Desgarbado, y de rictus amable, es el gigante de mi barrio. Un inmenso cayado sostiene ahora el peso de sus años por la calle Delicias. Todo en él es grande, su ropa, los zapatones, sus pasos y su sonrisa. Es una de esas personas que saben reír con los ojos y, aunque se nota que su gigantismo se ha hecho un problema más notable con la edad, pasea a todas horas sus inmensos huesos por la zona, hasta que se sienta a descansar y observar a la gente pasar en un banco. A todo el que se dirige a él le responde amablemente y es fácil presuponer que conoce profundamente la soledad. El aislamiento de saberse siempre distinto y, ahora ya mayor y viudo, sus camisas arrugadas y el anillo del dedo así lo apuntan, la de tener que aprender a vivir sin compañía.
Siempre lo imagino en una gran cama, en una casa con techos altos porque, si encorvado sobre el bastón ya debe alcanzar los dos metros, erguido ha de ser colosal. Qué extraordinario tiene que ser sentirse abrazada por la inmensidad de un hombre así.
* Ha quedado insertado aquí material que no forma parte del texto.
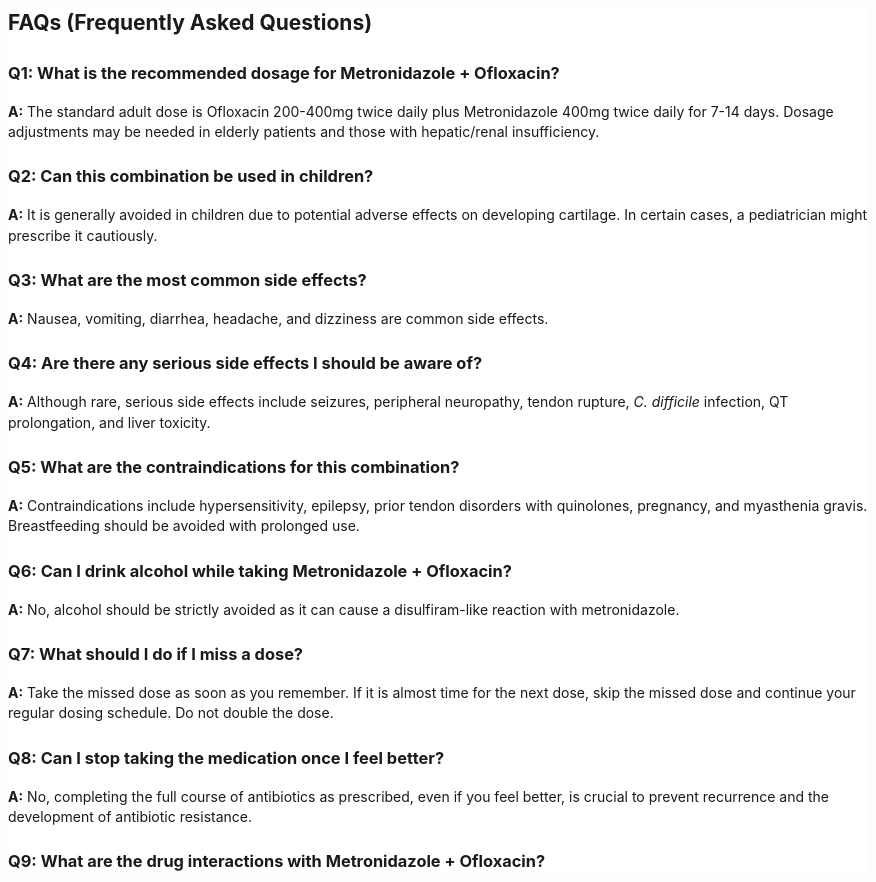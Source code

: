 

## **FAQs (Frequently Asked Questions)**

### **Q1: What is the recommended dosage for Metronidazole + Ofloxacin?**

**A:**  The standard adult dose is Ofloxacin 200-400mg twice daily plus Metronidazole 400mg twice daily for 7-14 days. Dosage adjustments may be needed in elderly patients and those with hepatic/renal insufficiency.

### **Q2: Can this combination be used in children?**

**A:** It is generally avoided in children due to potential adverse effects on developing cartilage. In certain cases, a pediatrician might prescribe it cautiously.

### **Q3: What are the most common side effects?**

**A:**  Nausea, vomiting, diarrhea, headache, and dizziness are common side effects.

### **Q4: Are there any serious side effects I should be aware of?**

**A:** Although rare, serious side effects include seizures, peripheral neuropathy, tendon rupture, *C. difficile* infection, QT prolongation, and liver toxicity.

### **Q5: What are the contraindications for this combination?**

**A:** Contraindications include hypersensitivity, epilepsy, prior tendon disorders with quinolones, pregnancy, and myasthenia gravis.  Breastfeeding should be avoided with prolonged use.


### **Q6: Can I drink alcohol while taking Metronidazole + Ofloxacin?**

**A:** No, alcohol should be strictly avoided as it can cause a disulfiram-like reaction with metronidazole.


### **Q7: What should I do if I miss a dose?**

**A:** Take the missed dose as soon as you remember. If it is almost time for the next dose, skip the missed dose and continue your regular dosing schedule. Do not double the dose.


### **Q8: Can I stop taking the medication once I feel better?**

**A:** No, completing the full course of antibiotics as prescribed, even if you feel better, is crucial to prevent recurrence and the development of antibiotic resistance.

### **Q9:  What are the drug interactions with Metronidazole + Ofloxacin?**

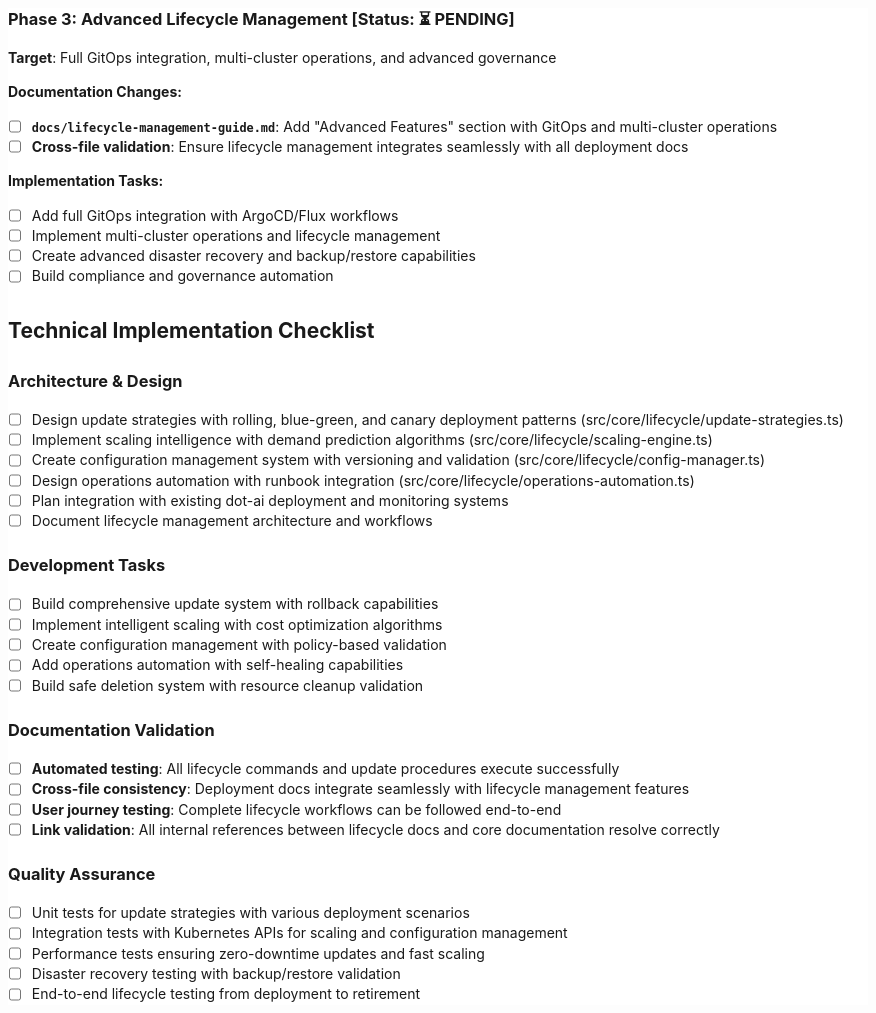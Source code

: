 ### Phase 3: Advanced Lifecycle Management [Status: ⏳ PENDING]
**Target**: Full GitOps integration, multi-cluster operations, and advanced governance

**Documentation Changes:**
- [ ] **`docs/lifecycle-management-guide.md`**: Add "Advanced Features" section with GitOps and multi-cluster operations
- [ ] **Cross-file validation**: Ensure lifecycle management integrates seamlessly with all deployment docs

**Implementation Tasks:**
- [ ] Add full GitOps integration with ArgoCD/Flux workflows
- [ ] Implement multi-cluster operations and lifecycle management
- [ ] Create advanced disaster recovery and backup/restore capabilities
- [ ] Build compliance and governance automation

## Technical Implementation Checklist

### Architecture & Design
- [ ] Design update strategies with rolling, blue-green, and canary deployment patterns (src/core/lifecycle/update-strategies.ts)
- [ ] Implement scaling intelligence with demand prediction algorithms (src/core/lifecycle/scaling-engine.ts)
- [ ] Create configuration management system with versioning and validation (src/core/lifecycle/config-manager.ts)
- [ ] Design operations automation with runbook integration (src/core/lifecycle/operations-automation.ts)
- [ ] Plan integration with existing dot-ai deployment and monitoring systems
- [ ] Document lifecycle management architecture and workflows

### Development Tasks
- [ ] Build comprehensive update system with rollback capabilities
- [ ] Implement intelligent scaling with cost optimization algorithms
- [ ] Create configuration management with policy-based validation
- [ ] Add operations automation with self-healing capabilities
- [ ] Build safe deletion system with resource cleanup validation

### Documentation Validation
- [ ] **Automated testing**: All lifecycle commands and update procedures execute successfully
- [ ] **Cross-file consistency**: Deployment docs integrate seamlessly with lifecycle management features
- [ ] **User journey testing**: Complete lifecycle workflows can be followed end-to-end
- [ ] **Link validation**: All internal references between lifecycle docs and core documentation resolve correctly

### Quality Assurance
- [ ] Unit tests for update strategies with various deployment scenarios
- [ ] Integration tests with Kubernetes APIs for scaling and configuration management
- [ ] Performance tests ensuring zero-downtime updates and fast scaling
- [ ] Disaster recovery testing with backup/restore validation
- [ ] End-to-end lifecycle testing from deployment to retirement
La última vez que coincidí con él fue en una tienda muy cerca de casa. Era la primera vez que tras sus pequeñas gafas no encontré la acostumbrada dulzura. Los clientes de la tienda cuchicheaban alrededor y salían del comercio manteniendo las distancias. Me sorprendió la actitud de unos y el duro gesto del otro, pero compré lo que había ido a comprar y sin más, volví a casa.
Si acostumbrase a leer los periódicos locales me habría enterado que, apenas unos días antes, había sido relacionado con un truculento asesinato y estaba siendo investigado. Libre de momento por falta de pruebas bastantes que lo inculpasen, el barrio que siempre lo había tenido como un representativo y entrañable personaje de la zona, parecía ya haberlo juzgado y, la condena que le impusieron fue someterlo al más absoluto abandono.
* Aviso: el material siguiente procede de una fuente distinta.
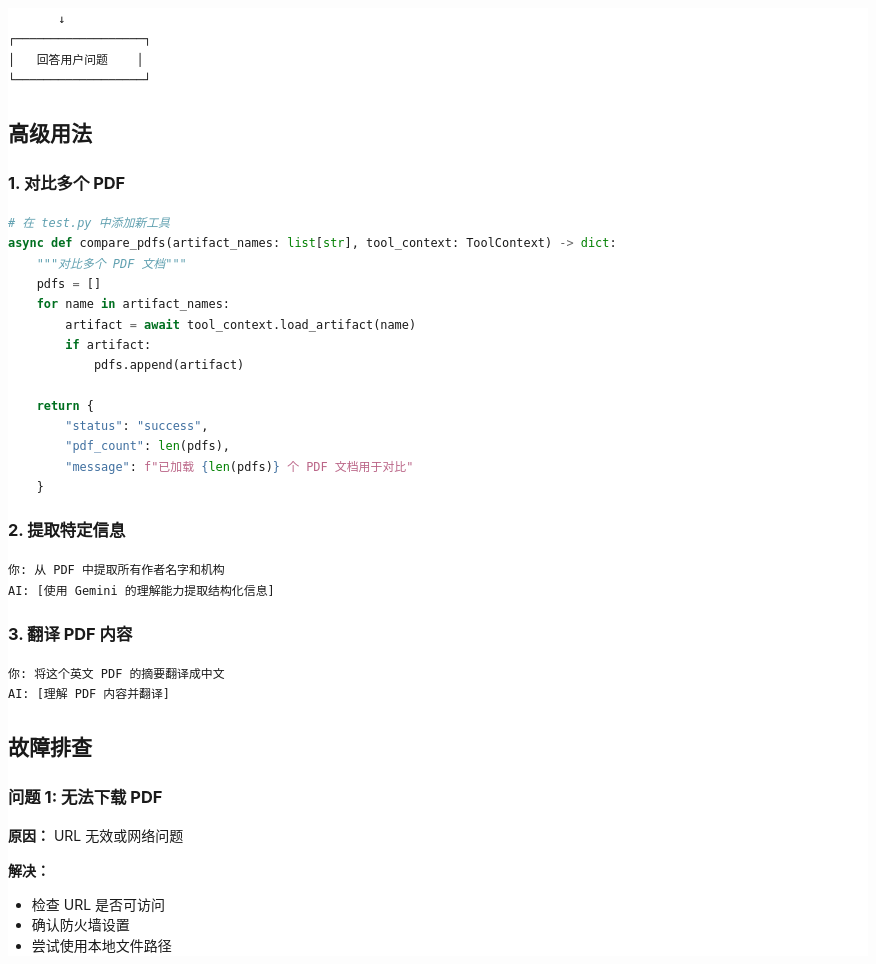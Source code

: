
 ```
       ↓
┌──────────────────┐
│   回答用户问题    │
└──────────────────┘
```

## 高级用法

### 1. 对比多个 PDF

```python
# 在 test.py 中添加新工具
async def compare_pdfs(artifact_names: list[str], tool_context: ToolContext) -> dict:
    """对比多个 PDF 文档"""
    pdfs = []
    for name in artifact_names:
        artifact = await tool_context.load_artifact(name)
        if artifact:
            pdfs.append(artifact)
    
    return {
        "status": "success",
        "pdf_count": len(pdfs),
        "message": f"已加载 {len(pdfs)} 个 PDF 文档用于对比"
    }
```

### 2. 提取特定信息

```
你: 从 PDF 中提取所有作者名字和机构
AI: [使用 Gemini 的理解能力提取结构化信息]
```

### 3. 翻译 PDF 内容

```
你: 将这个英文 PDF 的摘要翻译成中文
AI: [理解 PDF 内容并翻译]
```

## 故障排查

### 问题 1: 无法下载 PDF

**原因：** URL 无效或网络问题

**解决：**
- 检查 URL 是否可访问
- 确认防火墙设置
- 尝试使用本地文件路径
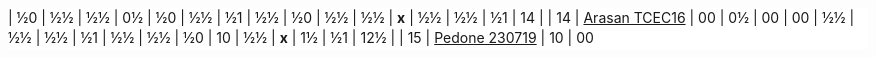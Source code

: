  |  ½0
 |  ½½
 |  ½½
 |  0½
 |  ½0
 |  ½½
 |  ½1
 |  ½½
 |  ½0
 |  ½½
 |  ½½
 | **x** |  ½½
 |  ½½
 |  ½1
 |  14
 |
|  14
 | [Arasan TCEC16](Arasan "Arasan") |  00
 |  0½
 |  00
 |  00
 |  ½½
 |  ½½
 |  ½½
 |  ½1
 |  ½½
 |  ½½
 |  ½0
 |  10
 |  ½½
 | **x** |  1½
 |  ½1
 |  12½
 |
|  15
 | [Pedone 230719](Pedone "Pedone") |  10
 |  00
No he vuelto a verlo, pero sé por la prensa que las pesquisas de la investigación finalmente condujeron en otra dirección. Mi vecino ha quedado absuelto de cualquier duda sobre su culpabilidad. Sin embargo, parece que no ha vuelto a salir de casa o, a lo peor, ha muerto en su inmensa cama atormentado por la soledad y las miradas hirientes de los destinatarios de su ternura. En cualquier caso, lo que es seguro es que echaré de menos verlo en el decorado de la calle. No es fácil encontrar grandes hombres que además sean grandiosos. Debí sentarme alguna vez a su lado en el banco e intentar conocer su historia.